## WHAT TO WORK ON
Return the records as they stand. No picture is to be included.
+---+
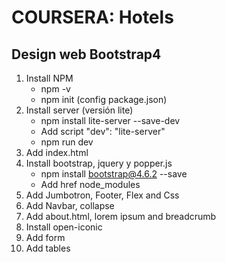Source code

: # COURSERA: Hotels

## Design web Bootstrap4

1. Install NPM
   * npm -v
   * npm init (config package.json)
2. Install server (versión lite)
   * npm install lite-server --save-dev 
   * Add script "dev": "lite-server"
   * npm run dev
3. Add index.html
4. Install bootstrap, jquery y popper.js
   * npm install bootstrap@4.6.2 --save
   * Add href node_modules
5. Add Jumbotron, Footer, Flex and Css
6. Add Navbar, collapse
7. Add about.html, lorem ipsum and breadcrumb
8. Install open-iconic
9. Add form
10. Add tables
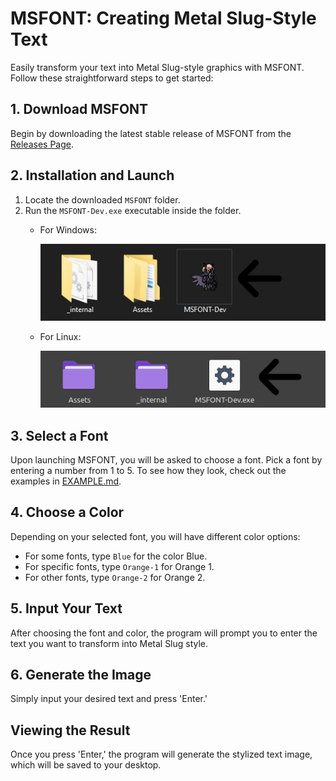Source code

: # MSFONT: Creating Metal Slug-Style Text

Easily transform your text into Metal Slug-style graphics with MSFONT. Follow these straightforward steps to get started:

## 1. Download MSFONT

Begin by downloading the latest stable release of MSFONT from the [Releases Page](https://github.com/VermeilChan/MetalSlugFontReborn/releases).

## 2. Installation and Launch

1. Locate the downloaded `MSFONT` folder.
2. Run the `MSFONT-Dev.exe` executable inside the folder.
   - For Windows:

     ![Run MSFONT on Windows](Assets/Markdown/Guide/Program-Windows.png)

   - For Linux:

     ![Run MSFONT on Linux](Assets/Markdown/Guide/Program-Linux.png)

## 3. Select a Font

Upon launching MSFONT, you will be asked to choose a font. Pick a font by entering a number from 1 to 5. To see how they look, check out the examples in [EXAMPLE.md](EXAMPLE.md).

## 4. Choose a Color

Depending on your selected font, you will have different color options:

- For some fonts, type `Blue` for the color Blue.
- For specific fonts, type `Orange-1` for Orange 1.
- For other fonts, type `Orange-2` for Orange 2.

## 5. Input Your Text

After choosing the font and color, the program will prompt you to enter the text you want to transform into Metal Slug style.

## 6. Generate the Image

Simply input your desired text and press 'Enter.'

## Viewing the Result

Once you press 'Enter,' the program will generate the stylized text image, which will be saved to your desktop.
+---+
## FINISHED TASK
Source code

: # COURSERA: Hotels

## Design web Bootstrap4

1. Install NPM
   * npm -v
   * npm init (config package.json)
2. Install server (versión lite)
   * npm install lite-server --save-dev 
   * Add script "dev": "lite-server"
   * npm run dev
3. Add index.html
4. Install bootstrap, jquery y popper.js
   * npm install bootstrap@4.6.2 --save
   * Add href node_modules
5. Add Jumbotron, Footer, Flex and Css
6. Add Navbar, collapse
7. Add about.html, lorem ipsum and breadcrumb
8. Install open-iconic
9. Add form
10. Add tables
Source code

: # MSFONT: Creating Metal Slug-Style Text

Easily transform your text into Metal Slug-style graphics with MSFONT. Follow these straightforward steps to get started:

## 1. Download MSFONT

Begin by downloading the latest stable release of MSFONT from the [Releases Page](https://github.com/VermeilChan/MetalSlugFontReborn/releases).

## 2. Installation and Launch

1. Locate the downloaded `MSFONT` folder.
2. Run the `MSFONT-Dev.exe` executable inside the folder.
   - For Windows:

     ![Run MSFONT on Windows](Assets/Markdown/Guide/Program-Windows.png)

   - For Linux:

     ![Run MSFONT on Linux](Assets/Markdown/Guide/Program-Linux.png)

## 3. Select a Font

Upon launching MSFONT, you will be asked to choose a font. Pick a font by entering a number from 1 to 5. To see how they look, check out the examples in [EXAMPLE.md](EXAMPLE.md).

## 4. Choose a Color

Depending on your selected font, you will have different color options:

- For some fonts, type `Blue` for the color Blue.
- For specific fonts, type `Orange-1` for Orange 1.
- For other fonts, type `Orange-2` for Orange 2.

## 5. Input Your Text

After choosing the font and color, the program will prompt you to enter the text you want to transform into Metal Slug style.

## 6. Generate the Image

Simply input your desired text and press 'Enter.'

## Viewing the Result

Once you press 'Enter,' the program will generate the stylized text image, which will be saved to your desktop.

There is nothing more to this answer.